Oh tommers.  (I blame the parents tbh.)


----------



## eatmorecheese (Nov 25, 2022)

VISION!


----------



## Steel Icarus (Nov 25, 2022)

This is weak shit


----------



## Steel Icarus (Nov 25, 2022)

Where is Foden


----------



## May Kasahara (Nov 25, 2022)

T & P said:


> The USA is obviously a far better side today than they were decades ago. Their fans need to improve their chant repertoire urgently, though


I was entertained to overhear on the coverage earlier some American fan shouting YOU SUUUUUUUUCK


----------



## RedRedRose (Nov 25, 2022)

This is poor. Very little belief.


----------



## SpookyFrank (Nov 25, 2022)

Apparently Sterling is on the pitch. Could have fooled me.


----------



## ruffneck23 (Nov 25, 2022)

Connor Gallagher comes from my village, lets bring him on


----------



## JimW (Nov 25, 2022)

Corner practice for the US


----------



## SpookyFrank (Nov 25, 2022)

Henderson? Really? How's that going to help?


----------



## bcuster (Nov 25, 2022)




----------



## Limejuice (Nov 25, 2022)

How many subs can we put on? Eleven?


----------



## Ax^ (Nov 25, 2022)

jack is on the pitch


----------



## Steel Icarus (Nov 25, 2022)

GET FODEN ON YOU LIBERAL TWAT


----------



## tommers (Nov 25, 2022)

Those are names you get in Championship Manager before they paid for the licences.


----------



## JimW (Nov 25, 2022)

Thought about the dive


----------



## Steel Icarus (Nov 25, 2022)

Has Foden died and nobody's told us?


----------



## The39thStep (Nov 25, 2022)

Down to 7 people here .


----------



## RedRedRose (Nov 25, 2022)

Good.

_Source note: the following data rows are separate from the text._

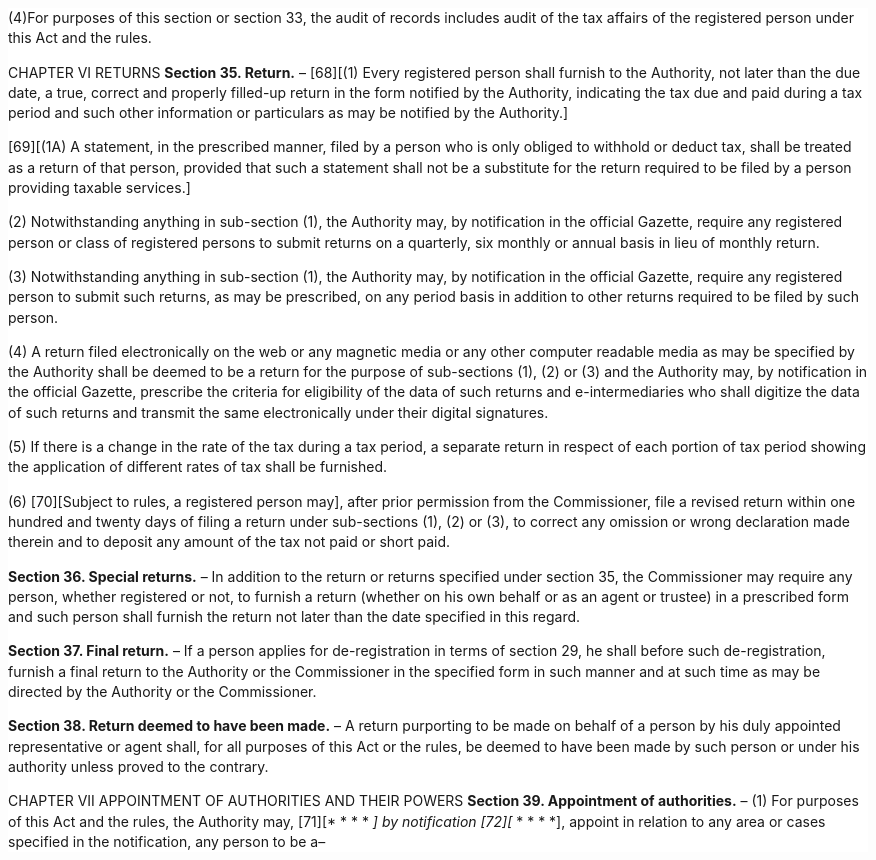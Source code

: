 (4)For purposes of this section or section 33, the audit of records includes audit of the tax affairs of the registered person under this Act and the rules.

CHAPTER VI RETURNS
**Section 35. Return.**
– [68][(1) Every registered person shall furnish to the Authority, not later than the due date, a true, correct and properly filled-up return in the form notified by the Authority, indicating the tax due and paid during a tax period and such other information or particulars as may be notified by the Authority.]

[69][(1A) A statement, in the prescribed manner, filed by a person who is only obliged to withhold or deduct tax, shall be treated as a return of that person, provided that such a statement shall not be a substitute for the return required to be filed by a person providing taxable services.]

(2) Notwithstanding anything in sub-section (1), the Authority may, by notification in the official Gazette, require any registered person or class of registered persons to submit returns on a quarterly, six monthly or annual basis in lieu of monthly return.

(3) Notwithstanding anything in sub-section (1), the Authority may, by notification in the official Gazette, require any registered person to submit such returns, as may be prescribed, on any period basis in addition to other returns required to be filed by such person.

(4) A return filed electronically on the web or any magnetic media or any other computer readable media as may be specified by the Authority shall be deemed to be a return for the purpose of sub-sections (1), (2) or (3) and the Authority may, by notification in the official Gazette, prescribe the criteria for eligibility of the data of such returns and e-intermediaries who shall digitize the data of such returns and transmit the same electronically under their digital signatures.

(5) If there is a change in the rate of the tax during a tax period, a separate return in respect of each portion of tax period showing the application of different rates of tax shall be furnished.

(6) [70][Subject to rules, a registered person may], after prior permission from the Commissioner, file a revised return within one hundred and twenty days of filing a return under sub-sections (1), (2) or (3), to correct any omission or wrong declaration made therein and to deposit any amount of the tax not paid or short paid.

**Section 36. Special returns.**
– In addition to the return or returns specified under section 35, the Commissioner may require any person, whether registered or not, to furnish a return (whether on his own behalf or as an agent or trustee) in a prescribed form and such person shall furnish the return not later than the date specified in this regard.

**Section 37. Final return.**
– If a person applies for de-registration in terms of section 29, he shall before such de-registration, furnish a final return to the Authority or the Commissioner in the specified form in such manner and at such time as may be directed by the Authority or the Commissioner.

**Section 38. Return deemed to have been made.**
– A return purporting to be made on behalf of a person by his duly appointed representative or agent shall, for all purposes of this Act or the rules, be deemed to have been made by such person or under his authority unless proved to the contrary.

CHAPTER VII APPOINTMENT OF AUTHORITIES AND THEIR POWERS
**Section 39. Appointment of authorities.**
– (1) For purposes of this Act and the rules, the Authority may, [71][* * * * *] by notification [72][* * * * *], appoint in relation to any area or cases specified in the notification, any person to be a–
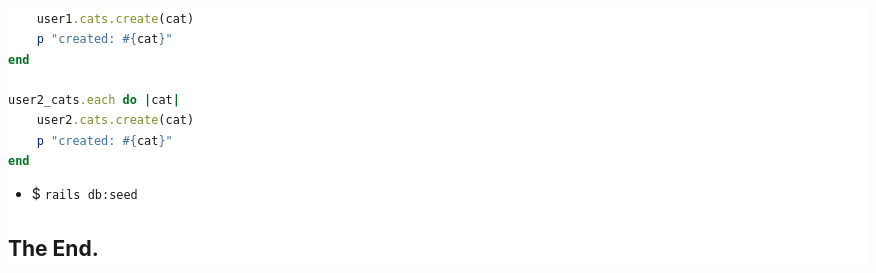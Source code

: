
 ```ruby
    user1.cats.create(cat)
    p "created: #{cat}"
end

user2_cats.each do |cat|
    user2.cats.create(cat)
    p "created: #{cat}"
end
```

- $ `rails db:seed`

## The End.
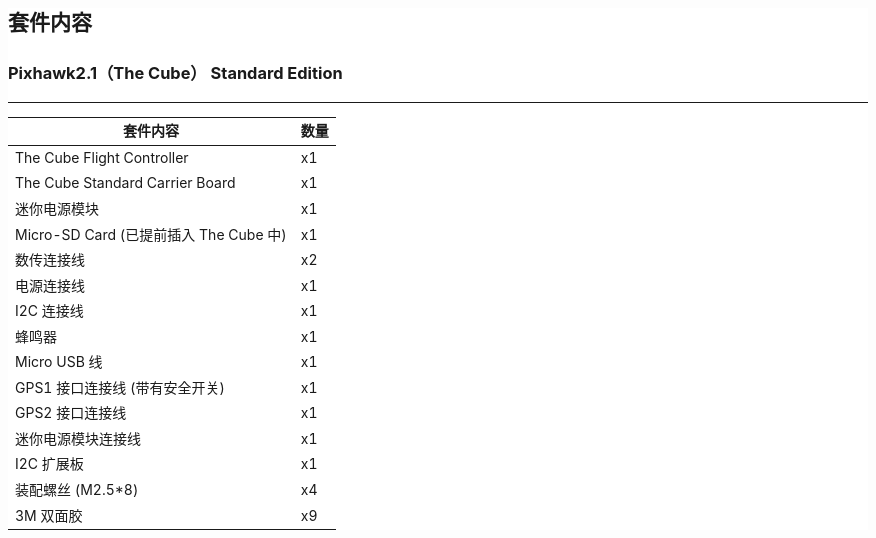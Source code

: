 





## 套件内容





### Pixhawk2.1（The Cube） Standard Edition

------

| 套件内容                               | 数量 |
| -------------------------------------- | ---- |
| The Cube Flight Controller             | x1   |
| The Cube Standard Carrier Board        | x1   |
| 迷你电源模块                           | x1   |
| Micro-SD Card (已提前插入 The Cube 中) | x1   |
| 数传连接线                             | x2   |
| 电源连接线                             | x1   |
| I2C 连接线                             | x1   |
| 蜂鸣器                                 | x1   |
| Micro USB 线                           | x1   |
| GPS1 接口连接线 (带有安全开关)         | x1   |
| GPS2 接口连接线                        | x1   |
| 迷你电源模块连接线                     | x1   |
| I2C 扩展板                             | x1   |
| 装配螺丝 (M2.5*8)                      | x4   |
| 3M 双面胶                              | x9   |



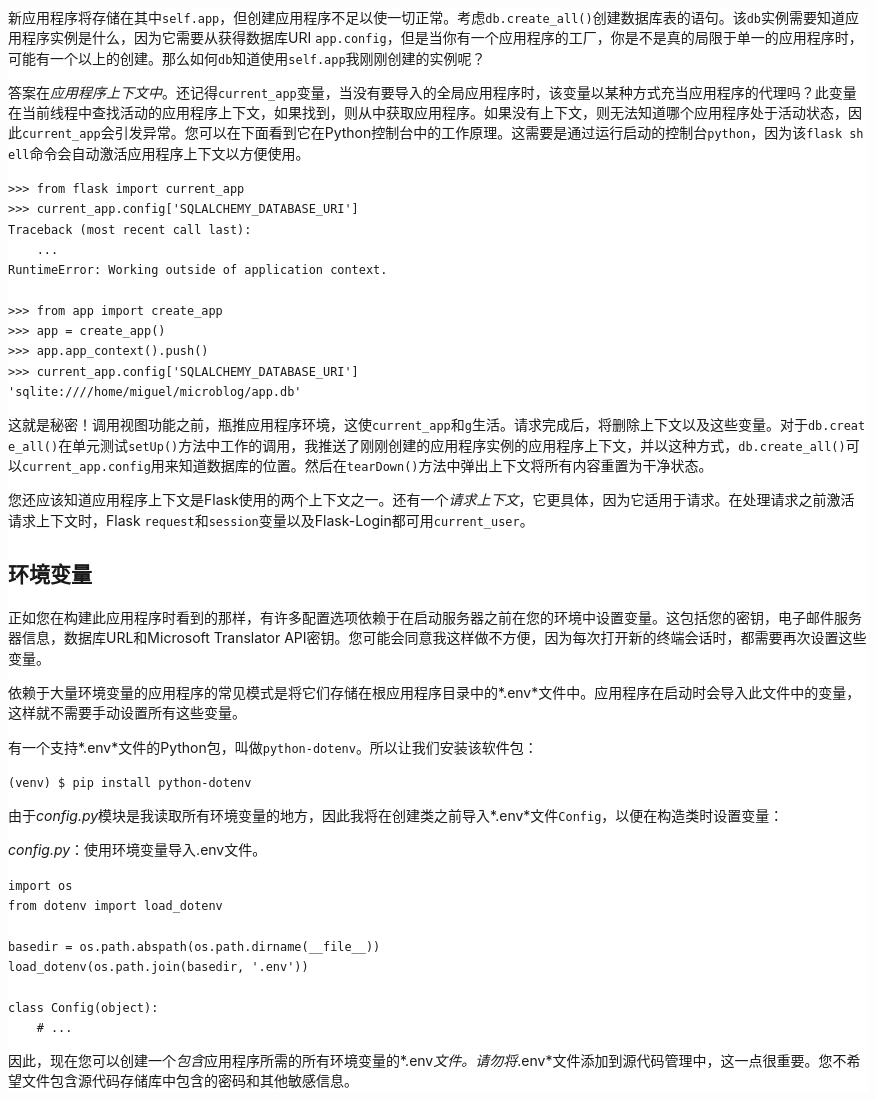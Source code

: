 新应用程序将存储在其中`self.app`，但创建应用程序不足以使一切正常。考虑`db.create_all()`创建数据库表的语句。该`db`实例需要知道应用程序实例是什么，因为它需要从获得数据库URI `app.config`，但是当你有一个应用程序的工厂，你是不是真的局限于单一的应用程序时，可能有一个以上的创建。那么如何`db`知道使用`self.app`我刚刚创建的实例呢？

答案在*应用程序上下文中*。还记得`current_app`变量，当没有要导入的全局应用程序时，该变量以某种方式充当应用程序的代理吗？此变量在当前线程中查找活动的应用程序上下文，如果找到，则从中获取应用程序。如果没有上下文，则无法知道哪个应用程序处于活动状态，因此`current_app`会引发异常。您可以在下面看到它在Python控制台中的工作原理。这需要是通过运行启动的控制台`python`，因为该`flask shell`命令会自动激活应用程序上下文以方便使用。

```
>>> from flask import current_app
>>> current_app.config['SQLALCHEMY_DATABASE_URI']
Traceback (most recent call last):
    ...
RuntimeError: Working outside of application context.

>>> from app import create_app
>>> app = create_app()
>>> app.app_context().push()
>>> current_app.config['SQLALCHEMY_DATABASE_URI']
'sqlite:////home/miguel/microblog/app.db'
```

这就是秘密！调用视图功能之前，瓶推应用程序环境，这使`current_app`和`g`生活。请求完成后，将删除上下文以及这些变量。对于`db.create_all()`在单元测试`setUp()`方法中工作的调用，我推送了刚刚创建的应用程序实例的应用程序上下文，并以这种方式，`db.create_all()`可以`current_app.config`用来知道数据库的位置。然后在`tearDown()`方法中弹出上下文将所有内容重置为干净状态。

您还应该知道应用程序上下文是Flask使用的两个上下文之一。还有一个*请求上下文*，它更具体，因为它适用于请求。在处理请求之前激活请求上下文时，Flask `request`和`session`变量以及Flask-Login都可用`current_user`。

## 环境变量

正如您在构建此应用程序时看到的那样，有许多配置选项依赖于在启动服务器之前在您的环境中设置变量。这包括您的密钥，电子邮件服务器信息，数据库URL和Microsoft Translator API密钥。您可能会同意我这样做不方便，因为每次打开新的终端会话时，都需要再次设置这些变量。

依赖于大量环境变量的应用程序的常见模式是将它们存储在根应用程序目录中的*.env*文件中。应用程序在启动时会导入此文件中的变量，这样就不需要手动设置所有这些变量。

有一个支持*.env*文件的Python包，叫做`python-dotenv`。所以让我们安装该软件包：

```
(venv) $ pip install python-dotenv
```

由于*config.py*模块是我读取所有环境变量的地方，因此我将在创建类之前导入*.env*文件`Config`，以便在构造类时设置变量：

*config.py*：使用环境变量导入.env文件。

```
import os
from dotenv import load_dotenv

basedir = os.path.abspath(os.path.dirname(__file__))
load_dotenv(os.path.join(basedir, '.env'))

class Config(object):
    # ...
```

因此，现在您可以创建一个*包含*应用程序所需的所有环境变量的*.env*文件。请勿将*.env*文件添加到源代码管理中，这一点很重要。您不希望文件包含源代码存储库中包含的密码和其他敏感信息。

Saka has been poor.


----------



## bcuster (Nov 25, 2022)

The lions putting on serious pressure now. I sense USA is tiring...


----------



## Bingoman (Nov 25, 2022)

Will a draw do us tonight?


----------



## Ax^ (Nov 25, 2022)

and he on the deck

who of thunk it


----------



## Steel Icarus (Nov 25, 2022)

Bingoman said:


> Will a draw do us tonight?


Aye, cos we should beat Wales


----------



## bcuster (Nov 25, 2022)

Bingoman said:


> Will a draw do us tonight?


US would gladly take it...


----------



## The39thStep (Nov 25, 2022)

bcuster said:


> US would gladly take it...


tbf the US will take anything


----------



## T & P (Nov 25, 2022)

Bingoman said:


> Will a draw do us tonight?


As I understand it not mathematically, but surely a point against Wales would seal it?


----------



## Steel Icarus (Nov 25, 2022)

Iran could yet top the group


----------



## Steel Icarus (Nov 25, 2022)

Stays like this it'll be 4321


----------



## tommers (Nov 25, 2022)

This has been awful. Be interested to see how many times Maguire and Stones have passed to each other


----------



## bcuster (Nov 25, 2022)

Pour it on! let's finish strong!


----------



## Ax^ (Nov 25, 2022)

dive dive dive


its like watching a ww2 submarine movie


----------



## Bingoman (Nov 25, 2022)

Sam Matterface on ITV has just said we can still qualify and lose to Wales just as long as it is not 4 - 0


----------



## bcuster (Nov 25, 2022)




----------



## oryx (Nov 25, 2022)

Steel Icarus said:


> Aye, cos we should beat Wales


Commentators have just said that Wales would need to beat England by four goals for us not to qualify. (Provided this stays 0-0).


----------



## The39thStep (Nov 25, 2022)

Ax^ said:


> dive dive dive
> 
> 
> its like watching a ww2 submarine movie


I think this is the one and only time I’d agree with you. Always remember that when he went to City they invented a fouls won column that ‘proved’ his transfer fee.


----------



## Ax^ (Nov 25, 2022)

close my fucking arse


----------



## SpookyFrank (Nov 25, 2022)

Classic Grealish


----------



## Bingoman (Nov 25, 2022)

Close


----------



## quiet guy (Nov 25, 2022)

Boring, boring England


----------



## skyscraper101 (Nov 25, 2022)

USA WIN 0-0!


----------



## tommers (Nov 25, 2022)

God. That was fucking dull.


----------



## bcuster (Nov 25, 2022)

well played


----------



## Bingoman (Nov 25, 2022)

Thank God that's over never been so bored in my life


----------



## JimW (Nov 25, 2022)

Decent point away, can't see relegation being a concern this season


----------



## bcuster (Nov 25, 2022)

we'll take it and move on... great experience for the young Americans. 
Thank you for allowing us the honor of a fine match...


----------



## The39thStep (Nov 25, 2022)

Thought we were good in the game against Iran and was very confident about this game . However we were shite and tbh probably dragged the Yanks down to our level .


----------



## Petcha (Nov 25, 2022)

I literally fell asleep before half time and just woke up to the words 'coming up, the thoughts of Roy Keane' so I'll probably get the most entertaining bit by the sounds of it.


----------



## JimW (Nov 25, 2022)

The39thStep said:


> Thought we were good in the game against Iran and was very confident about this game . However we were shite and tbh probably dragged the Yanks down to our level .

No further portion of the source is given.